Uboot startup process analysis

U-Boot U-Boot, short for Universal Boot Loader, is an open-source project governed by the GPL license. Its primary function is to initialize and boot a system. U-Boot evolved from earlier projects like FADSROM, 8xxROM, and PPCBOOT. The source code structure and build process of U-Boot are very similar to that of the Linux kernel. In fact, many parts of the U-Boot source code are derived from corresponding Linux kernel code, especially device drivers. This can be seen in the comments within the code. U-Boot supports not only embedded Linux systems but also other operating systems such as NetBSD, VxWorks, QNX, RTEMS, ARTOS, LynxOS, and Android.
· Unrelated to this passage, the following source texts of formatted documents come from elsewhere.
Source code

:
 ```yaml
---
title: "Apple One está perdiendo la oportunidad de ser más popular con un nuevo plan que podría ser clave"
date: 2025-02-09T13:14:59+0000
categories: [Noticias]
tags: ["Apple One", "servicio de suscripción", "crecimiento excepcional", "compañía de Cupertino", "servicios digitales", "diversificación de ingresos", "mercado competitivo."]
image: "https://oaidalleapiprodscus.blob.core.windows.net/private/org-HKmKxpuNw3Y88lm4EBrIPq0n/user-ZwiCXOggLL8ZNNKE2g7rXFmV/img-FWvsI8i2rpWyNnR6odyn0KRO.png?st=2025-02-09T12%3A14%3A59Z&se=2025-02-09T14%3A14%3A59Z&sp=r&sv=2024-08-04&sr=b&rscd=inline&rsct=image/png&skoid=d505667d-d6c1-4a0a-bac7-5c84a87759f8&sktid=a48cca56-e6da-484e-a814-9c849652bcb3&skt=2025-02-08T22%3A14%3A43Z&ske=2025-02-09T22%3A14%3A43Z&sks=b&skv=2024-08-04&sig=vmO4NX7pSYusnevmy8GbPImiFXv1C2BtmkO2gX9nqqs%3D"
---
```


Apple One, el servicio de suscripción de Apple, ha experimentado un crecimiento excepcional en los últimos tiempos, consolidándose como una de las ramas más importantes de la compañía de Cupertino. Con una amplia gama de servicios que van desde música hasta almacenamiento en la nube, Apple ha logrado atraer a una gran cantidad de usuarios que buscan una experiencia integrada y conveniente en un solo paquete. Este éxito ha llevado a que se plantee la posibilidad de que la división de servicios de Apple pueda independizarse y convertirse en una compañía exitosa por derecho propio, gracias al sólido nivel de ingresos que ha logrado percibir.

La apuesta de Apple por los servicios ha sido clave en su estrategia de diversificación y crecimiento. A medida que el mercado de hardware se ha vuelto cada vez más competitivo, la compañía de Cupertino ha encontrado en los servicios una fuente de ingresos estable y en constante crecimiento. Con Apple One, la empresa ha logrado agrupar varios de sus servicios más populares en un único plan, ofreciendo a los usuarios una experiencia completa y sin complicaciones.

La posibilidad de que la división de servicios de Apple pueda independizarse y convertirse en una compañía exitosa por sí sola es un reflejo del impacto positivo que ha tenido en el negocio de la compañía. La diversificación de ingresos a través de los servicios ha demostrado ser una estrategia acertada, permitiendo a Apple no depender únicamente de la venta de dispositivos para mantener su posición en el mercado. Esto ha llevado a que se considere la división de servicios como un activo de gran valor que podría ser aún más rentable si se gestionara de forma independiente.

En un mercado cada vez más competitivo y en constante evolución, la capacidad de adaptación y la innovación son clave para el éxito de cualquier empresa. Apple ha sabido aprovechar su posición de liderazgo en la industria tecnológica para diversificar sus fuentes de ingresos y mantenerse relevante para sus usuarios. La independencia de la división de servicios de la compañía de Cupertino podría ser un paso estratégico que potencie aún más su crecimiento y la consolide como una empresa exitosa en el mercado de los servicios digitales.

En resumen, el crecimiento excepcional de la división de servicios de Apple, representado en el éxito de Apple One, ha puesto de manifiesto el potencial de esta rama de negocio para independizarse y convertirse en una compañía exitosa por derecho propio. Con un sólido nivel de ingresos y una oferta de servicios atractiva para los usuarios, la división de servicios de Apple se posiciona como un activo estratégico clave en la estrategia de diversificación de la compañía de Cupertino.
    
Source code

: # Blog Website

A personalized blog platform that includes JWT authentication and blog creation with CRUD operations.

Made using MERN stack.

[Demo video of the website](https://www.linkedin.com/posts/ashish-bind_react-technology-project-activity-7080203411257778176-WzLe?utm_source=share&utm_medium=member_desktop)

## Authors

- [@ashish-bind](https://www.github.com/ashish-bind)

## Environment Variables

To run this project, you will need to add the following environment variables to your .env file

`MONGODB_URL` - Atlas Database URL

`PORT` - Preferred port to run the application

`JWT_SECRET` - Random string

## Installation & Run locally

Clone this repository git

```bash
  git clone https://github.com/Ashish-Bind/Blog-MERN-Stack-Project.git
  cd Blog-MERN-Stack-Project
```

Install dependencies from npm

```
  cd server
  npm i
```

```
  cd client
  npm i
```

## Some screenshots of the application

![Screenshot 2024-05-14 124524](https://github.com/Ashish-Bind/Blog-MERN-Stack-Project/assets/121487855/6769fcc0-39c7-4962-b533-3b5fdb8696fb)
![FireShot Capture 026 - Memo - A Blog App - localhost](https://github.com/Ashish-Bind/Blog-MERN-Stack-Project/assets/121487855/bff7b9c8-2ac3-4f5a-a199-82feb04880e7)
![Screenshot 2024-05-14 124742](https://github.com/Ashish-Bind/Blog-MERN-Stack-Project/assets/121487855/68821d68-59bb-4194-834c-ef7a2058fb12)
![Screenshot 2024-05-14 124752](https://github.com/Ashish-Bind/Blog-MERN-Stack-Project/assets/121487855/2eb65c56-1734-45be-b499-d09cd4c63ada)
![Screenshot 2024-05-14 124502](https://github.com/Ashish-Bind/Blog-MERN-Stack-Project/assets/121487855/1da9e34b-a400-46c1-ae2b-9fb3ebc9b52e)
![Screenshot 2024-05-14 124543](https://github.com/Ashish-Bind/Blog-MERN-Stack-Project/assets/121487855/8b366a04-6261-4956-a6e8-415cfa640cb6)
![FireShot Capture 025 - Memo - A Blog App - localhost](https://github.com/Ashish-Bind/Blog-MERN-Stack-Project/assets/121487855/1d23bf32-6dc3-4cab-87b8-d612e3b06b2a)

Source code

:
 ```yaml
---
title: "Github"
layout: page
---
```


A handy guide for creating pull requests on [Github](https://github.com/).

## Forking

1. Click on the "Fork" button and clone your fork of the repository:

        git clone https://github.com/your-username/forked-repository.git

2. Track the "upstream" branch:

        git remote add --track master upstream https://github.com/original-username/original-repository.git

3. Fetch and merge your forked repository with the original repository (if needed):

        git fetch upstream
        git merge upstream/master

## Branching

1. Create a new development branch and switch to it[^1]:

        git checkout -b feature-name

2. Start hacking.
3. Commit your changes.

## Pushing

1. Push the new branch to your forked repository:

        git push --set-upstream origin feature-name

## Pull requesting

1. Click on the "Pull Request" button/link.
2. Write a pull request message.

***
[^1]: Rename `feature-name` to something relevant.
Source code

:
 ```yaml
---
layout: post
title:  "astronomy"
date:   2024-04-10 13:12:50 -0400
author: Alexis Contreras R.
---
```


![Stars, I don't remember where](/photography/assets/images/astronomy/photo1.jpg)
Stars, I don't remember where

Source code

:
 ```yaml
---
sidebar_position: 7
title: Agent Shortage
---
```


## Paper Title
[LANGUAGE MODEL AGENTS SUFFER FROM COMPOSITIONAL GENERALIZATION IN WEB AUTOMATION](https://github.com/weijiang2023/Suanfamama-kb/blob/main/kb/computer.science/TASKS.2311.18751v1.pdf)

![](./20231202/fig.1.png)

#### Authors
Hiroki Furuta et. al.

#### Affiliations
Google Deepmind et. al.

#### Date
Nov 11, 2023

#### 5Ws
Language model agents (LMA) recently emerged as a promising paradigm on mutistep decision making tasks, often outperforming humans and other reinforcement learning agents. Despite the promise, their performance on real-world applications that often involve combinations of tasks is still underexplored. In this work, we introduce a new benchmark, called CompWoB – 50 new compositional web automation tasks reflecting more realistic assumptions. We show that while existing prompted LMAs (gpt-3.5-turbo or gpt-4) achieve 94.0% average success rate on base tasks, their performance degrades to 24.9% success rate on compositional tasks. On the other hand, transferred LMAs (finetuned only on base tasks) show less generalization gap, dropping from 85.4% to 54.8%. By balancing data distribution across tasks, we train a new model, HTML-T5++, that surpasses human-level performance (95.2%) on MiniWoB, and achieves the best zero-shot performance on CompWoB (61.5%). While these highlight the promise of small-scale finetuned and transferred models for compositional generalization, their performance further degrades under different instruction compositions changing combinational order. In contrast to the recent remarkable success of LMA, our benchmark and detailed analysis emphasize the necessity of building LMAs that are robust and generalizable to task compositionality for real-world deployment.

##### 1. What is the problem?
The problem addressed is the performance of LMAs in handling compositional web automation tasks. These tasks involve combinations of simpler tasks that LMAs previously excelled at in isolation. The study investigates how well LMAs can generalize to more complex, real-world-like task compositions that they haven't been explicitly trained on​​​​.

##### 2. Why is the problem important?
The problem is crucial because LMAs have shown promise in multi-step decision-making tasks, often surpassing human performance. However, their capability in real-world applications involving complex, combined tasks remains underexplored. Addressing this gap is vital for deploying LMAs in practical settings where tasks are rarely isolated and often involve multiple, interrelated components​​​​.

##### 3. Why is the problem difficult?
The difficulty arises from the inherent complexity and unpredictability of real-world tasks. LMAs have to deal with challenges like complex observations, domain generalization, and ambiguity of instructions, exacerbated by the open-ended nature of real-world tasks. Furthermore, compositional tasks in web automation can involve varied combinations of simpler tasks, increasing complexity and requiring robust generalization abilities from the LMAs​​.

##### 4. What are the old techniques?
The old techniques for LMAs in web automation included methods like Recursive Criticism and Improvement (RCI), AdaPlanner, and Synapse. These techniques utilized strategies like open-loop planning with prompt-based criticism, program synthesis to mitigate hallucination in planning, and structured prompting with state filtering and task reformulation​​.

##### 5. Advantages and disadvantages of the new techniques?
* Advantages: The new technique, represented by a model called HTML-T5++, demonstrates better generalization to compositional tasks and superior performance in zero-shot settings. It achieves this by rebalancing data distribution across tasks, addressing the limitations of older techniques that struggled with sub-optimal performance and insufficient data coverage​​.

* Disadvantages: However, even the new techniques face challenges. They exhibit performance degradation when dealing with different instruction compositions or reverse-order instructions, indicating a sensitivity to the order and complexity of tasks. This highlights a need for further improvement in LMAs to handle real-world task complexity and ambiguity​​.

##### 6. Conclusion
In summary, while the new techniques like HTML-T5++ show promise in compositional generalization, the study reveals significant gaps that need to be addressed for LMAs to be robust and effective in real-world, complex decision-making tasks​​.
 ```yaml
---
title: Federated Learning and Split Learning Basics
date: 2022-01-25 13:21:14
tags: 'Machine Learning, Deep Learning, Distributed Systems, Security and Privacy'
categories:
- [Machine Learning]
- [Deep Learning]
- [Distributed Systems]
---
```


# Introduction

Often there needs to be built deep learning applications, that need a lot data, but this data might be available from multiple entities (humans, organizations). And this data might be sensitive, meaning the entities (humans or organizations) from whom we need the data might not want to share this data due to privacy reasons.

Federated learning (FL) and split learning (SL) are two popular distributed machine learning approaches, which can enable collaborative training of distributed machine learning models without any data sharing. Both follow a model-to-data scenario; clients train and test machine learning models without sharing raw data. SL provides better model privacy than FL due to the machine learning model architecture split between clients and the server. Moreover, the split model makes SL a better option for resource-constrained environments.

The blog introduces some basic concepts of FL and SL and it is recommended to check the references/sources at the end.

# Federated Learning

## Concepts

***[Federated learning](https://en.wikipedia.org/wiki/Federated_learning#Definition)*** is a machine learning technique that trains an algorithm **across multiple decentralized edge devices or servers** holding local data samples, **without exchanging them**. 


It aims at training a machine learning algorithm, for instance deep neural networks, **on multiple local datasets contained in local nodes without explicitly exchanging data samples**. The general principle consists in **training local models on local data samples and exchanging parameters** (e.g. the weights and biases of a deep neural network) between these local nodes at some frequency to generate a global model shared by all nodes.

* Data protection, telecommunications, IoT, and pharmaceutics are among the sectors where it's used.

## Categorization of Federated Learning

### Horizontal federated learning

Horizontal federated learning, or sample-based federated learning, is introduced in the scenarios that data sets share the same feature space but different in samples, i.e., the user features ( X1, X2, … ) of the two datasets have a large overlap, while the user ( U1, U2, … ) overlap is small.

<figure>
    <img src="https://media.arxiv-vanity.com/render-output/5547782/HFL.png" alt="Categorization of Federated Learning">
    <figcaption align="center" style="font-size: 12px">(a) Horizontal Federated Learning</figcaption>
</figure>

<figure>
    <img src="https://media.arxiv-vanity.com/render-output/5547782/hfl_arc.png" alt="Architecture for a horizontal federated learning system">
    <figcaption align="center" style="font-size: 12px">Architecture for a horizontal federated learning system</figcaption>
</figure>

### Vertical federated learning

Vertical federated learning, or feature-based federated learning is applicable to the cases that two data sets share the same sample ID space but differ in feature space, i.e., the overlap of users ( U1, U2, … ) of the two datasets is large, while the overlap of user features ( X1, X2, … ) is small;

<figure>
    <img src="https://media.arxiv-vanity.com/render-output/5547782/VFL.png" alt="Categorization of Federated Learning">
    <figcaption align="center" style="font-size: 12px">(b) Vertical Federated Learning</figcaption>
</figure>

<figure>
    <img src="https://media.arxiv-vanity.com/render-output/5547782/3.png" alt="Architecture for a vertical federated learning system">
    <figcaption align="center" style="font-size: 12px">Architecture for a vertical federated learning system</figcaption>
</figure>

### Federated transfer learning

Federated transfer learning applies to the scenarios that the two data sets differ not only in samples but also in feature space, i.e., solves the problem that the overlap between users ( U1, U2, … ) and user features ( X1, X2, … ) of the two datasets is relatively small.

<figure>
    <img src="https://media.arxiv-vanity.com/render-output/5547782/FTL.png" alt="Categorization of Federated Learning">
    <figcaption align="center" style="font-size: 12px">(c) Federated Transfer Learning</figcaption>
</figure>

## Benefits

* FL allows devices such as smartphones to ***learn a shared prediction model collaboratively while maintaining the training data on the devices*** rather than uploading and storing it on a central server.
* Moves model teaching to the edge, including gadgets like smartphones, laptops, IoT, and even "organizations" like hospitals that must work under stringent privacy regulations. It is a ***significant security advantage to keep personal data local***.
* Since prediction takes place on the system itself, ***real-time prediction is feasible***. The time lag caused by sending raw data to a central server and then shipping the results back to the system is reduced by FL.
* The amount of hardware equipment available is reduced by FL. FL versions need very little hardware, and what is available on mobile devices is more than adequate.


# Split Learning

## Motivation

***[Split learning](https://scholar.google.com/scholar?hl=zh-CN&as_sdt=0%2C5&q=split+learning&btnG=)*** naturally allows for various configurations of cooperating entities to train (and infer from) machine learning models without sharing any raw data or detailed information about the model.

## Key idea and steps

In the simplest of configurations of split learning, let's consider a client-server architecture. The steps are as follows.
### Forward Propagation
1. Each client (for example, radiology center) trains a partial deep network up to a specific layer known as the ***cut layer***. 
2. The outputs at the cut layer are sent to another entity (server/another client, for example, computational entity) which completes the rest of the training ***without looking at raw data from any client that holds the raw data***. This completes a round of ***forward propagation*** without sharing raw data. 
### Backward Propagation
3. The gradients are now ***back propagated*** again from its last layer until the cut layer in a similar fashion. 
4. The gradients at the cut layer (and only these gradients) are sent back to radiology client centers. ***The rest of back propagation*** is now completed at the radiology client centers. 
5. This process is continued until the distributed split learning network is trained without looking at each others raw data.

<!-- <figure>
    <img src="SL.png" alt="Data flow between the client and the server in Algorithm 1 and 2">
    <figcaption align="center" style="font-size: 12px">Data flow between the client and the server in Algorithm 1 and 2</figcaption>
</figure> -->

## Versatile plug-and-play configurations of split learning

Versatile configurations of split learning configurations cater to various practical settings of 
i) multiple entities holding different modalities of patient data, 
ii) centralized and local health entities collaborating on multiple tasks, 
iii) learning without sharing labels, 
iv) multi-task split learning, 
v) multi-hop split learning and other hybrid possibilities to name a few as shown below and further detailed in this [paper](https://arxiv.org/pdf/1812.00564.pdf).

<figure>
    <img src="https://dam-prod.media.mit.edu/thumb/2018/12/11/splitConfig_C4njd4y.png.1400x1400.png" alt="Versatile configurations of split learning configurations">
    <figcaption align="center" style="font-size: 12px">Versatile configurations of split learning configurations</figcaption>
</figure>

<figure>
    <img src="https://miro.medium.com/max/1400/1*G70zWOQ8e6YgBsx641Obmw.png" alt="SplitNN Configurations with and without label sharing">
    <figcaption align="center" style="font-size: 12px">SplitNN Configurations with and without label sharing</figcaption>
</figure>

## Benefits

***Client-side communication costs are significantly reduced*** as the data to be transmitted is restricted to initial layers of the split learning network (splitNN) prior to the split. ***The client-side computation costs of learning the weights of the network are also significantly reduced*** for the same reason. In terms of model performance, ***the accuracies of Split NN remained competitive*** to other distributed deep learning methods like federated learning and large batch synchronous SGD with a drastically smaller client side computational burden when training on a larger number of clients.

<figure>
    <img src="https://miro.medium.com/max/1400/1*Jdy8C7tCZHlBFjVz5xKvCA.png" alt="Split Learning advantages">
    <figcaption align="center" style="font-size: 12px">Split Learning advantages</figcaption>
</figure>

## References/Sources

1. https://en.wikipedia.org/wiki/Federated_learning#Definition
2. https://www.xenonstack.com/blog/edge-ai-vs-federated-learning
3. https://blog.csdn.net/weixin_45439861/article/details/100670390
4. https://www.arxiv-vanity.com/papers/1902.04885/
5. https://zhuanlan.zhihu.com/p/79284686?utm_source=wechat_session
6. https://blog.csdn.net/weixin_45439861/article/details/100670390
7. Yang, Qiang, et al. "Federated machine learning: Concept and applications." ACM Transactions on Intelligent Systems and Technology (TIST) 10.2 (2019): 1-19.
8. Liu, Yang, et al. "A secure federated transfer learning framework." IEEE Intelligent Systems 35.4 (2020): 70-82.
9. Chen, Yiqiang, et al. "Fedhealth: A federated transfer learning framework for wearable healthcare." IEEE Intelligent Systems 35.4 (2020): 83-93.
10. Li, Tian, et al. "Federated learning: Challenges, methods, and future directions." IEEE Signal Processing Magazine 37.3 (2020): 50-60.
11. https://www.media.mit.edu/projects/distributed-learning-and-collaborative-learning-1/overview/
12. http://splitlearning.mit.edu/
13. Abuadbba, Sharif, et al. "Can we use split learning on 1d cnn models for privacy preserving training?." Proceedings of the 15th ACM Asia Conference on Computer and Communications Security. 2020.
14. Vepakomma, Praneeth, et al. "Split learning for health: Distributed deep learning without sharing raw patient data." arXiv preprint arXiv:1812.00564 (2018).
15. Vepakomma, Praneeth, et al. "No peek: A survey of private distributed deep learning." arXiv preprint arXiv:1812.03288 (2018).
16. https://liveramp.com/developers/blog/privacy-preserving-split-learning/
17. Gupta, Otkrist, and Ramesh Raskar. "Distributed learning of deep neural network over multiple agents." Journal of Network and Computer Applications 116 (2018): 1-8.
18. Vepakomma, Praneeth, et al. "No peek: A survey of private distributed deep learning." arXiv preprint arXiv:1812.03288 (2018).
Currently, it supports a wide range of operating systems including OpenBSD, NetBSD, FreeBSD, 4.4BSD, Linux, SVR4, Esix, Solaris, Irix, SCO, Dell, NCR, VxWorks, LynxOS, pSOS, QNX, RTEMS, ARTOS, and Android. This reflects the "Universal" aspect of U-Boot. Another key feature is its support for multiple processor architectures, such as PowerPC, MIPS, x86, ARM, NIOS, and XScale. These two characteristics define the development goals of the U-Boot project: supporting as many embedded processors and operating systems as possible. At present, U-Boot has the most comprehensive support for the PowerPC family and the most complete support for Linux. Other processor families and OSs were gradually added after PPCBOOT was renamed to U-Boot in November 2002. The smooth transition from PPCBOOT to U-Boot was largely due to the professional efforts of Wolfgang Denk from DENX Software Engineering in Germany. Today, the U-Boot project continues under his leadership, with many developers contributing to expand and enhance support for various embedded processors and operating systems.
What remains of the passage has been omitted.